Lines below that hold the word "removed" must be copied in full.

________________

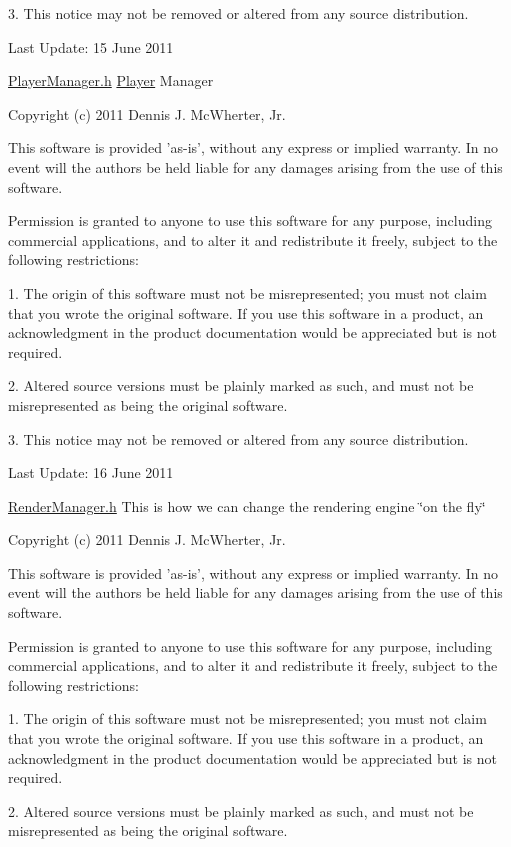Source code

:3. This notice may not be removed or altered from any source distribution.

Last Update: 15 June 2011

\hyperlink{_player_manager_8h_source}{PlayerManager.h} \hyperlink{class_micro_f_p_s_1_1_player}{Player} Manager

Copyright (c) 2011 Dennis J. McWherter, Jr.

This software is provided 'as-\/is', without any express or implied warranty. In no event will the authors be held liable for any damages arising from the use of this software.

Permission is granted to anyone to use this software for any purpose, including commercial applications, and to alter it and redistribute it freely, subject to the following restrictions:

1. The origin of this software must not be misrepresented; you must not claim that you wrote the original software. If you use this software in a product, an acknowledgment in the product documentation would be appreciated but is not required.

2. Altered source versions must be plainly marked as such, and must not be misrepresented as being the original software.

3. This notice may not be removed or altered from any source distribution.

Last Update: 16 June 2011

\hyperlink{_render_manager_8h_source}{RenderManager.h} This is how we can change the rendering engine \char`\"{}on the fly\char`\"{}

Copyright (c) 2011 Dennis J. McWherter, Jr.

This software is provided 'as-\/is', without any express or implied warranty. In no event will the authors be held liable for any damages arising from the use of this software.

Permission is granted to anyone to use this software for any purpose, including commercial applications, and to alter it and redistribute it freely, subject to the following restrictions:

1. The origin of this software must not be misrepresented; you must not claim that you wrote the original software. If you use this software in a product, an acknowledgment in the product documentation would be appreciated but is not required.

2. Altered source versions must be plainly marked as such, and must not be misrepresented as being the original software.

________________

**Written solution**:
:3. This notice may not be removed or altered from any source distribution.
3. This notice may not be removed or altered from any source distribution.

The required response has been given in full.